The Hasdeo Aranya Bachao Sangharsh Samiti in a public statement said, "The federal and the state government, instead of protecting the rights of us tribal and other traditional forest dwellers have joined hands with mining companies and have been working towards devastating our forest and land. We are bound to resist and conduct a satyagrah to safeguard our water, forest, land and our livelihoods and culture that are dependent on them. We appeal to all citizens who love the Constitution and Democracy, all who are committed to safeguard the waters, forests, land and environment and all sentient citizens to join us in this gathering and the march."

Adivasi people of Hasdeo Rally during Gandhi Jayanti to uphold their Constitutional their rights. (Fateppur village, Hasdeo Aranya, Chhattisgarh, 2nd October 2021) Photo courtesy: Vijay Ramamurthy
Adivasi people of Hasdeo Rally during Gandhi Jayanti to uphold their Constitutional their rights. (Fateppur village, Hasdeo Aranya, Chhattisgarh, 2nd October 2021) Photo courtesy: Vijay Ramamurthy
While India has a poor track record of resettlement and rehabilitation in projects, a new United Nations Development Programme report points out that "In India, five out of six multidimensionally poor people are from lower tribes or castes. The Scheduled Tribe group accounts for 9.4 percent of the population and is the poorest, with 65 million of the 129 million people living in multidimensional poverty". The inhabitants of Hasdeo Arand are scheduled tribes who are now confronted with displacement and loss of access to the forests.

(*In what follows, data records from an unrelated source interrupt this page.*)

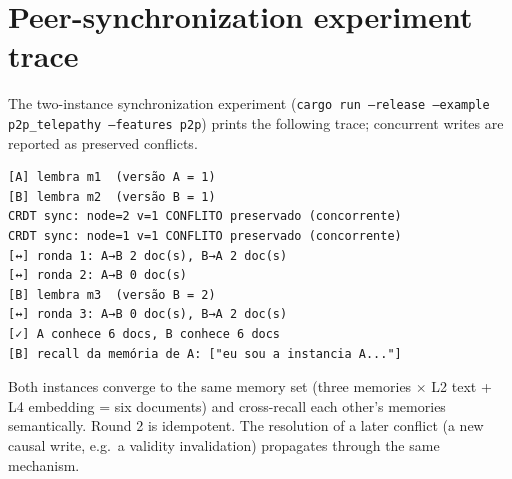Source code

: \documentclass[11pt,twocolumn]{article}
\begin{document}
\appendix
\section{Peer-synchronization experiment trace}
\label{app:trace}

The two-instance synchronization experiment
(\texttt{cargo run --release --example p2p\_telepathy --features p2p}) prints
the following trace; concurrent writes are reported as preserved conflicts.

{\scriptsize
\begin{verbatim}
[A] lembra m1  (versão A = 1)
[B] lembra m2  (versão B = 1)
CRDT sync: node=2 v=1 CONFLITO preservado (concorrente)
CRDT sync: node=1 v=1 CONFLITO preservado (concorrente)
[↔] ronda 1: A→B 2 doc(s), B→A 2 doc(s)
[↔] ronda 2: A→B 0 doc(s)
[B] lembra m3  (versão B = 2)
[↔] ronda 3: A→B 0 doc(s), B→A 2 doc(s)
[✓] A conhece 6 docs, B conhece 6 docs
[B] recall da memória de A: ["eu sou a instancia A..."]
\end{verbatim}
}

Both instances converge to the same memory set (three memories $\times$ L2
text + L4 embedding = six documents) and cross-recall each other's memories
semantically. Round 2 is idempotent. The resolution of a later conflict (a new
causal write, e.g.\ a validity invalidation) propagates through the same
mechanism.
\end{document}
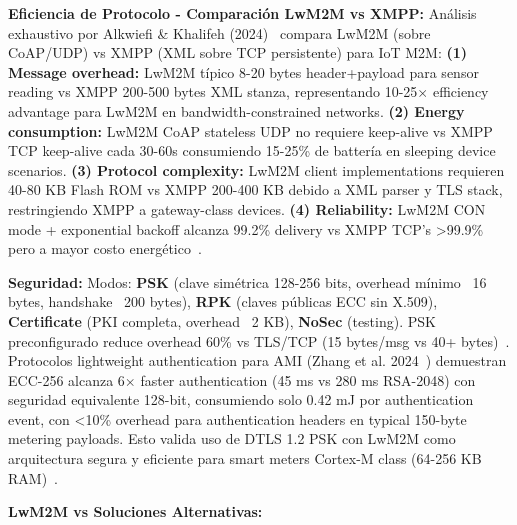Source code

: \textbf{Eficiencia de Protocolo - Comparación LwM2M vs XMPP:} Análisis exhaustivo por Alkwiefi \& Khalifeh (2024)~\cite{alkwiefiM2MProtocolsOverview2024} compara LwM2M (sobre CoAP/UDP) vs XMPP (XML sobre TCP persistente) para IoT M2M: \textbf{(1) Message overhead:} LwM2M típico 8-20 bytes header+payload para sensor reading vs XMPP 200-500 bytes XML stanza, representando 10-25$\times$ efficiency advantage para LwM2M en bandwidth-constrained networks. \textbf{(2) Energy consumption:} LwM2M CoAP stateless UDP no requiere keep-alive vs XMPP TCP keep-alive cada 30-60s consumiendo 15-25\% de battería en sleeping device scenarios. \textbf{(3) Protocol complexity:} LwM2M client implementations requieren 40-80 KB Flash ROM vs XMPP 200-400 KB debido a XML parser y TLS stack, restringiendo XMPP a gateway-class devices. \textbf{(4) Reliability:} LwM2M CON mode + exponential backoff alcanza 99.2\% delivery vs XMPP TCP's >99.9\% pero a mayor costo energético~\cite{alkwiefiM2MProtocolsOverview2024}.

\textbf{Seguridad:} Modos: \textbf{PSK} (clave simétrica 128-256 bits, overhead mínimo ~16 bytes, handshake ~200 bytes), \textbf{RPK} (claves públicas ECC sin X.509), \textbf{Certificate} (PKI completa, overhead ~2 KB), \textbf{NoSec} (testing). PSK preconfigurado reduce overhead 60\% vs TLS/TCP (15 bytes/msg vs 40+ bytes)~\cite{bahardimanSecureHybridGateway2024}. Protocolos lightweight authentication para AMI (Zhang et al. 2024~\cite{zhangLightweightAuthentication2024}) demuestran ECC-256 alcanza 6$\times$ faster authentication (45 ms vs 280 ms RSA-2048) con seguridad equivalente 128-bit, consumiendo solo 0.42 mJ por authentication event, con <10\% overhead para authentication headers en typical 150-byte metering payloads. Esto valida uso de DTLS 1.2 PSK con LwM2M como arquitectura segura y eficiente para smart meters Cortex-M class (64-256 KB RAM)~\cite{zhangLightweightAuthentication2024}.

\textbf{LwM2M vs Soluciones Alternativas:}


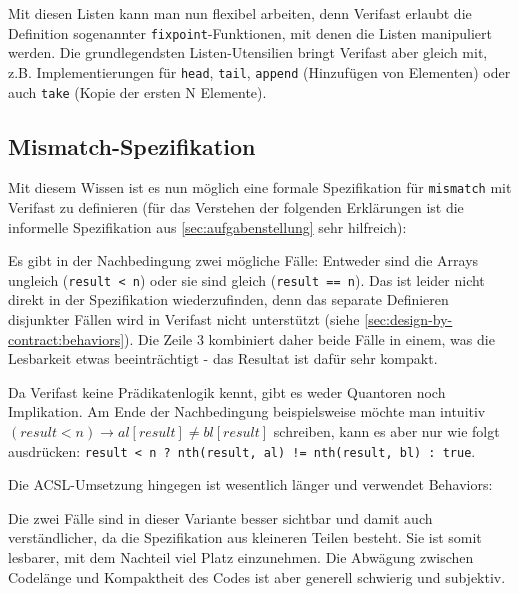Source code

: Mit diesen Listen kann man nun flexibel arbeiten, denn Verifast erlaubt die Definition sogenannter
\lstinline{fixpoint}-Funktionen, mit denen die Listen manipuliert werden. Die grundlegendsten
Listen-Utensilien bringt Verifast aber gleich mit, z.B. Implementierungen für \lstinline{head}, 
\lstinline{tail}, \lstinline{append} (Hinzufügen von Elementen) oder auch \lstinline{take} 
(Kopie der ersten N Elemente).



\subsection{Mismatch-Spezifikation}

Mit diesem Wissen ist es nun möglich eine formale Spezifikation für \lstinline{mismatch} mit Verifast
zu definieren (für das Verstehen der folgenden Erklärungen ist die informelle Spezifikation aus 
\ref{sec:aufgabenstellung} sehr hilfreich):



Es gibt in der Nachbedingung zwei mögliche Fälle: Entweder sind die Arrays ungleich
(\lstinline{result < n}) oder sie sind gleich (\lstinline{result == n}). Das ist leider nicht direkt
in der Spezifikation wiederzufinden, denn das separate Definieren disjunkter Fällen wird in Verifast 
nicht unterstützt (siehe \ref{sec:design-by-contract:behaviors}). Die Zeile 3 kombiniert daher beide Fälle 
in einem, was die Lesbarkeit etwas beeinträchtigt - das Resultat ist dafür sehr kompakt.

Da Verifast keine Prädikatenlogik kennt, gibt es weder Quantoren noch Implikation. Am Ende der
Nachbedingung beispielsweise möchte man intuitiv \((result < n) \rightarrow al[result] \neq  bl[result]\)
schreiben, kann es aber nur wie folgt ausdrücken: 
\lstinline{result < n ? nth(result, al) != nth(result, bl) : true}.

Die ACSL-Umsetzung hingegen ist wesentlich länger und verwendet Behaviors:



Die zwei Fälle sind in dieser Variante besser sichtbar und damit auch verständlicher, da die Spezifikation
aus kleineren Teilen besteht. Sie ist somit lesbarer, mit dem Nachteil viel Platz einzunehmen.
Die Abwägung zwischen Codelänge und Kompaktheit des Codes ist aber generell schwierig und subjektiv.


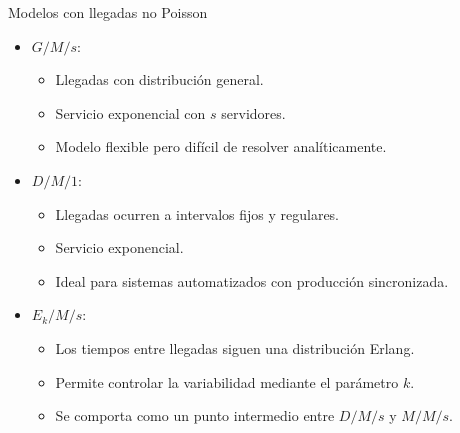 \documentclass{beamer}
\begin{document}
\begin{frame}{Modelos con llegadas no Poisson}
  \begin{itemize}
    \item \textbf{\( G/M/s \)}: \pause
    \begin{itemize}
      \item Llegadas con distribución general. \pause
      \item Servicio exponencial con \( s \) servidores. \pause
      \item Modelo flexible pero difícil de resolver analíticamente. \pause
    \end{itemize}

    \item \textbf{\( D/M/1 \)}: \pause
    \begin{itemize}
      \item Llegadas ocurren a intervalos fijos y regulares. \pause
      \item Servicio exponencial. \pause
      \item Ideal para sistemas automatizados con producción sincronizada. \pause
    \end{itemize}

    \item \textbf{\( E_k/M/s \)}: \pause
    \begin{itemize}
      \item Los tiempos entre llegadas siguen una distribución Erlang. \pause
      \item Permite controlar la variabilidad mediante el parámetro \( k \). \pause
      \item Se comporta como un punto intermedio entre \( D/M/s \) y \( M/M/s \).
    \end{itemize}
  \end{itemize}
\end{frame}

\end{document}
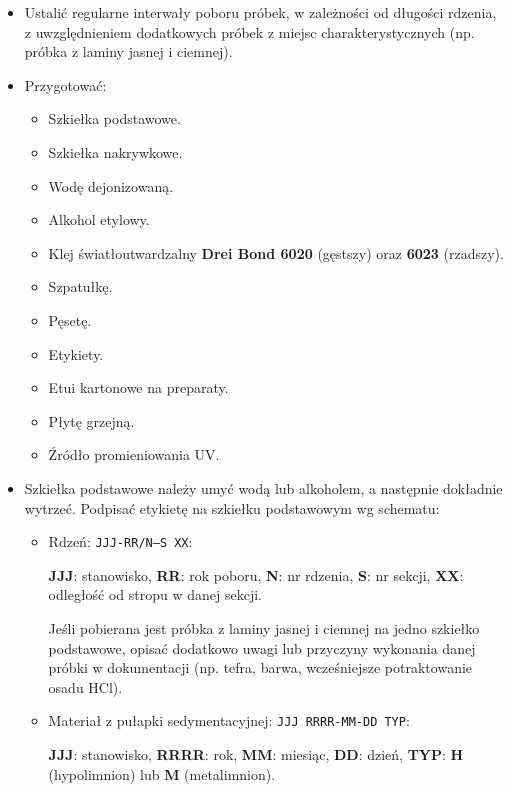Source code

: \documentclass[
  letterpaper,
  DIV=11,
  numbers=noendperiod]{scrreprt}
\begin{document}
\begin{itemize}
\item
  Ustalić regularne interwały poboru próbek, w zależności od długości
  rdzenia, z uwzględnieniem dodatkowych próbek z miejsc
  charakterystycznych (np. próbka z laminy jasnej i ciemnej).
\item
  Przygotować:

  \begin{itemize}
  \item
    Szkiełka podstawowe.
  \item
    Szkiełka nakrywkowe.
  \item
    Wodę dejonizowaną.
  \item
    Alkohol etylowy.
  \item
    Klej światłoutwardzalny \textbf{Drei Bond 6020} (gęstszy) oraz
    \textbf{6023} (rzadszy).
  \item
    Szpatułkę.
  \item
    Pęsetę.
  \item
    Etykiety.
  \item
    Etui kartonowe na preparaty.
  \item
    Płytę grzejną.
  \item
    Źródło promieniowania UV.
  \end{itemize}
\item
  Szkiełka podstawowe należy umyć wodą lub alkoholem, a następnie
  dokładnie wytrzeć. Podpisać etykietę na szkiełku podstawowym wg
  schematu:

  \begin{itemize}
  \item
    Rdzeń: \texttt{JJJ-RR/N–S\ XX}:

    \textbf{JJJ}: stanowisko, \textbf{RR}: rok poboru, \textbf{N}: nr
    rdzenia, \textbf{S}: nr sekcji, \textbf{XX}: odległość od stropu w
    danej sekcji.

    Jeśli pobierana jest próbka z laminy jasnej i ciemnej na jedno
    szkiełko podstawowe, opisać dodatkowo uwagi lub przyczyny wykonania
    danej próbki w dokumentacji (np. tefra, barwa, wcześniejsze
    potraktowanie osadu HCl).
  \item
    Materiał z pułapki sedymentacyjnej: \texttt{JJJ\ RRRR-MM-DD\ TYP}:

    \textbf{JJJ}: stanowisko, \textbf{RRRR}: rok, \textbf{MM}: miesiąc,
    \textbf{DD}: dzień, \textbf{TYP}: \textbf{H} (hypolimnion) lub
    \textbf{M} (metalimnion).
  \end{itemize}
\end{itemize}
\end{document}
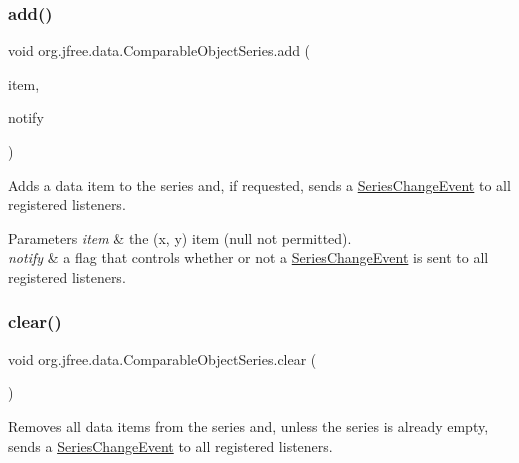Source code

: \subsubsection{\texorpdfstring{add()}{add()}\hspace{0.1cm}{\footnotesize\ttfamily [3/3]}}
{\footnotesize\ttfamily void org.\+jfree.\+data.\+Comparable\+Object\+Series.\+add (\begin{DoxyParamCaption}\item[{\mbox{\hyperlink{classorg_1_1jfree_1_1data_1_1_comparable_object_item}{Comparable\+Object\+Item}}}]{item,  }\item[{boolean}]{notify }\end{DoxyParamCaption})\hspace{0.3cm}{\ttfamily [protected]}}

Adds a data item to the series and, if requested, sends a \mbox{\hyperlink{}{Series\+Change\+Event}} to all registered listeners.


\begin{DoxyParams}{Parameters}
{\em item} & the (x, y) item ({\ttfamily null} not permitted). \\
\hline
{\em notify} & a flag that controls whether or not a \mbox{\hyperlink{}{Series\+Change\+Event}} is sent to all registered listeners. \\
\hline
\end{DoxyParams}
\mbox{\label{classorg_1_1jfree_1_1data_1_1_comparable_object_series_a181cb80e8a94e64a9ebc3636b37f3fde}} 
\subsubsection{\texorpdfstring{clear()}{clear()}}
{\footnotesize\ttfamily void org.\+jfree.\+data.\+Comparable\+Object\+Series.\+clear (\begin{DoxyParamCaption}{ }\end{DoxyParamCaption})}

Removes all data items from the series and, unless the series is already empty, sends a \mbox{\hyperlink{}{Series\+Change\+Event}} to all registered listeners. \mbox{\label{classorg_1_1jfree_1_1data_1_1_comparable_object_series_ae5866252b9fedcee196a1572832f8d78}} 
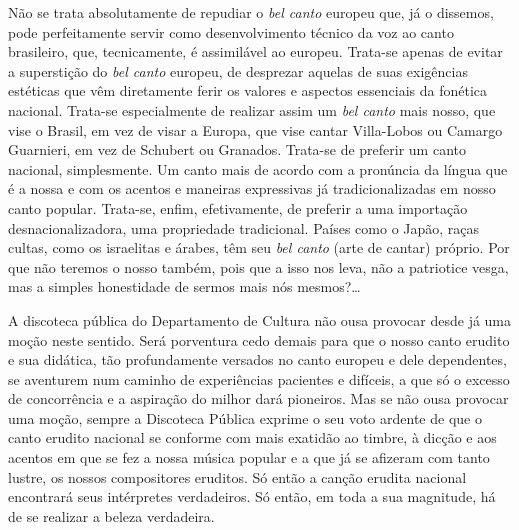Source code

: Não se trata absolutamente de repudiar o \textit{bel canto} europeu que, já o
dissemos, pode perfeitamente servir como desenvolvimento técnico da voz
ao canto brasileiro, que, tecnicamente, é assimilável ao europeu.
Trata-se apenas de evitar a superstição do \textit{bel canto} europeu, de
desprezar aquelas de suas exigências estéticas que vêm diretamente ferir
os valores e aspectos essenciais da fonética nacional. Trata-se
especialmente de realizar assim um \textit{bel canto} mais nosso, que vise o
Brasil, em vez de visar a Europa, que vise cantar Villa-Lobos ou Camargo
Guarnieri, em vez de Schubert ou Granados. Trata-se de preferir um canto
nacional, simplesmente. Um canto mais de acordo com a pronúncia da
língua que é a nossa e com os acentos e maneiras expressivas já
tradicionalizadas em nosso canto popular. Trata-se, enfim, efetivamente,
de preferir a uma importação desnacionalizadora, uma propriedade
tradicional. Países como o Japão, raças cultas, como os israelitas e
árabes, têm seu \textit{bel canto} (arte de cantar) próprio. Por que não teremos
o nosso também, pois que a isso nos leva, não a patriotice vesga, mas a
simples honestidade de sermos mais nós mesmos?\ldots{}

A discoteca pública do Departamento de Cultura não ousa provocar desde
já uma moção neste sentido. Será porventura cedo demais para que o nosso
canto erudito e sua didática, tão profundamente versados no canto
europeu e dele dependentes, se aventurem num caminho de experiências
pacientes e difíceis, a que só o excesso de concorrência e a aspiração
do milhor dará pioneiros. Mas se não ousa provocar uma moção, sempre a
Discoteca Pública exprime o seu voto ardente de que o canto erudito
nacional se conforme com mais exatidão ao timbre, à dicção e aos acentos
em que se fez a nossa música popular e a que já se afizeram com tanto
lustre, os nossos compositores eruditos. Só então a canção erudita
nacional encontrará seus intérpretes verdadeiros. Só então, em toda a
sua magnitude, há de se realizar a beleza verdadeira.




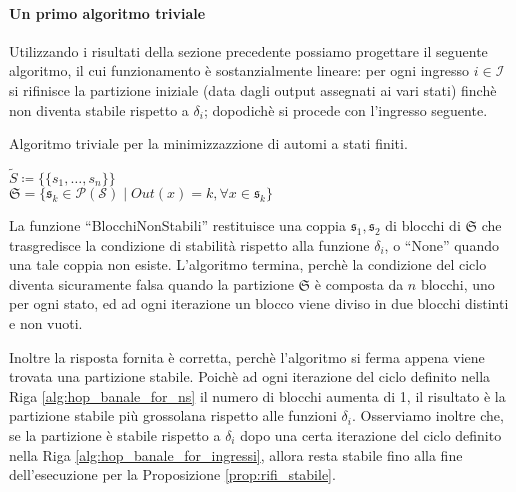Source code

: \paragraph{Un primo algoritmo triviale} Utilizzando i risultati della sezione precedente possiamo progettare il seguente algoritmo, il cui funzionamento è sostanzialmente lineare: per ogni ingresso $i \in \mathcal{I}$ si rifinisce la partizione iniziale (data dagli output assegnati ai vari stati) finchè non diventa stabile rispetto a $\delta_i$; dopodichè si procede con l'ingresso seguente.

\begin{algorithm}[t]
    \caption{Algoritmo triviale per la minimizzazzione di automi a stati finiti.}
    \label{alg:hop_banale}
    \SetAlgoLined
    \KwData{\argsautomata}
    \nl$\widetilde{S} \coloneqq \{\{s_1, \dots, s_n\}\}$\;
    \\
    $\mathfrak{S} = \{\mathfrak{s}_k \in \mathcal{P}(\mathcal{S}) \mid Out(x) = k, \forall x \in \mathfrak{s}_k\}$\;\label{alg:hop_banale_partiziona_output}
     {
        \label{alg:hop_banale_for_ingressi}
    }
\end{algorithm}
La funzione ``BlocchiNonStabili'' restituisce una coppia $\mathfrak{s}_1, \mathfrak{s}_2$ di blocchi di $\mathfrak{S}$ che trasgredisce la condizione di stabilità rispetto alla funzione $\delta_i$, o ``None'' quando una tale coppia non esiste. L'algoritmo termina, perchè la condizione del ciclo diventa sicuramente falsa quando la partizione $\mathfrak{S}$ è composta da $n$ blocchi, uno per ogni stato, ed ad ogni iterazione un blocco viene diviso in due blocchi distinti e non vuoti.

Inoltre la risposta fornita è corretta, perchè l'algoritmo si ferma appena viene trovata una partizione stabile. Poichè ad ogni iterazione del ciclo definito nella Riga \ref{alg:hop_banale_for_ns} il numero di blocchi aumenta di 1, il risultato è la partizione stabile più grossolana rispetto alle funzioni $\delta_i$. Osserviamo inoltre che, se la partizione è stabile rispetto a $\delta_i$ dopo una certa iterazione del ciclo definito nella Riga \ref{alg:hop_banale_for_ingressi}, allora resta stabile fino alla fine dell'esecuzione per la Proposizione \ref{prop:rifi_stabile}.

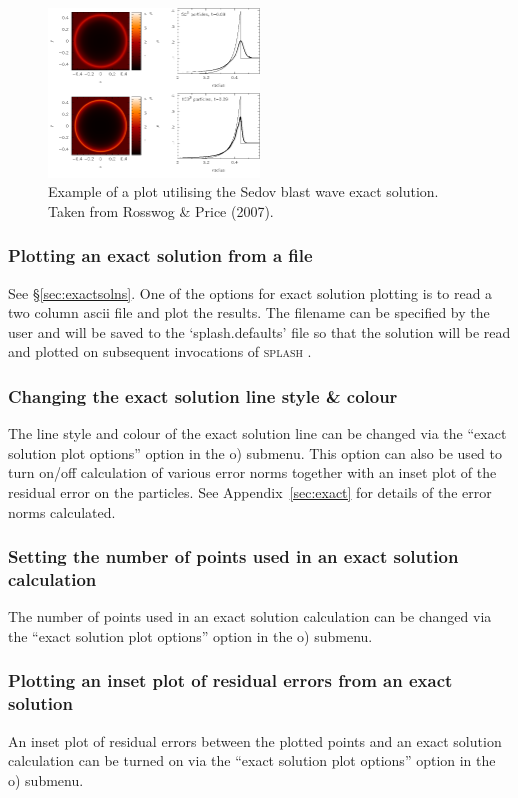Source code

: \documentclass[a4paper,10pt]{article}
\newcommand{\splash}{\textsc{splash }}
\begin{document}
\begin{figure}[h]
\begin{center}
\includegraphics[width=0.5\textwidth]{sedov_example.png}
\caption{Example of a plot utilising the Sedov blast wave exact solution. Taken from Rosswog \& Price (2007).}
\label{fig:sedov}
\end{center}
\end{figure}


\subsubsection{ Plotting an exact solution from a file}
 See \S\ref{sec:exactsolns}. One of the options for exact solution plotting is to read a two column ascii file and plot the results. The filename can be specified by the user and will be saved to the `splash.defaults' file so that the solution will be read and plotted on subsequent invocations of \splash.

\subsubsection{ Changing the exact solution line style \& colour}
 The line style and colour of the exact solution line can be changed via the ``exact solution plot options'' option in the o) submenu. This option can also be used to turn on/off calculation of various error norms
together with an inset plot of the residual error on the particles. See
Appendix~\ref{sec:exact} for details of the error norms calculated.

\subsubsection{ Setting the number of points used in an exact solution calculation}
The number of points used in an exact solution calculation can be changed via the ``exact solution plot options'' option in the o) submenu.

\subsubsection{ Plotting an inset plot of residual errors from an exact solution}
 An inset plot of residual errors between the plotted points and an exact solution calculation can be turned on via the ``exact solution plot options'' option in the o) submenu.
\end{document}
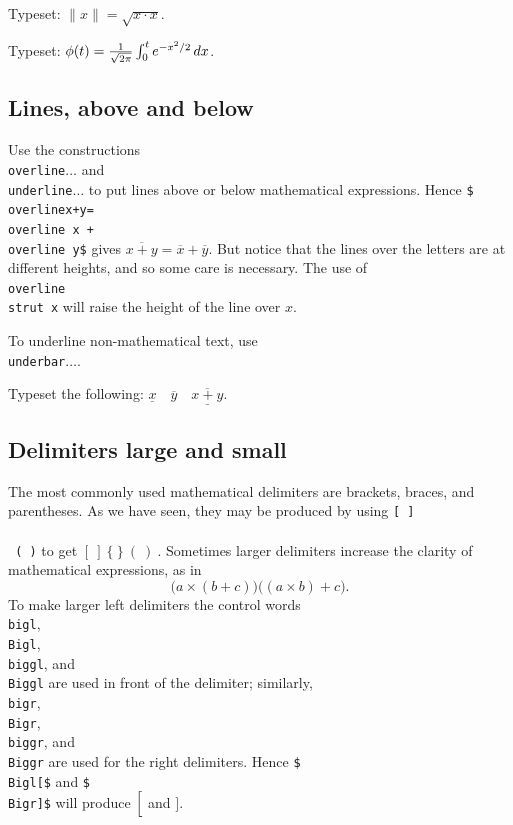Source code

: \exercise Typeset: $\|x\| = \sqrt{x\cdot x}$. 

\exercise Typeset: 
$\phi(t) = {1 \over \sqrt{2\pi}} \int_0^t e^{-x^2/2}\,dx$. 


\subsection{Lines, above and below} 

Use the constructions {\tt \\overline\lb$\ldots$\rb} and 
{\tt \\underline\lb$\ldots$\rb} to put lines above or below mathematical 
expressions. Hence {\tt \$\\overline\lb x+y\rb=\\overline x + \\overline 
y\$} gives $\overline{x+y}=\overline x + \overline y$\null. 
But notice that the lines over the letters are at 
different heights, and so some care is necessary. The use of {\tt 
\\overline\lb\\strut x\rb} will raise the height of the line 
over $x$\null. 

To underline non-mathematical text, use {\tt \\underbar\lb$\dots$\rb}. 

\exercise Typeset the following: $\underline x \quad \overline y 
\quad \underline{\overline{x+y}}$. 


\subsection{Delimiters large and small} 

The most commonly used mathematical delimiters are brackets, 
braces, and parentheses.  As we have seen, they may be produced 
by using {\tt [ ] \\\lb\ \\\rb\ ( )} to get 
$[\>]\>\{\>\}\>(\>)\>$. Sometimes larger delimiters increase the 
clarity of mathematical expressions, as in 
$$\bigl(a\times(b+c)\bigr) \bigl((a\times b)+c\bigr).$$ To make 
larger left delimiters the control words {\tt \\bigl}, {\tt 
\\Bigl}, {\tt \\biggl}, and {\tt \\Biggl} are used in front of 
the delimiter; similarly, {\tt \\bigr}, {\tt \\Bigr}, {\tt 
\\biggr}, and {\tt \\Biggr} are used for the 
right delimiters. Hence {\tt \$\\Bigl[\$} and {\tt \$\\Bigr]\$} 
will produce $\Bigl[$ and $\Bigr]$.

The government unhesitatingly diverts forest land for coal mining, while at the same time not ensuring that the people who are affected are consulted or even given a choice of discussing and even opposing mining, despite stringent legal provisions under PESA and the Scheduled Tribes and Other Traditional Forest Dwellers (Recognition of Forest Rights) Act, 2006 (Forest Rights Act. In fact, as the affected communities have pointed out, their gram sabha resolutions have been forged. Their claims under the Forest Rights Act have not been settled, and community forest rights granted to Ghatbarra village were cancelled.

This is not the first time gram sabhas and villages opposing projects are bypassed in illegal ways. Why haven't the complaints of forgery of gram sabha resolutions been investigated? Privatising mining will also push tribal communities living in the forests to the edge, as accountability will be a further casualty.  While announcing exemplary renewable targets, the government needs to take into account the lives and the livelihoods of the adivasis, and their right to life which is constitutionally guaranteed.

(Meena Menon is a doctoral candidate at the University of Leeds, and an independent journalist and author. The views expressed are personal.)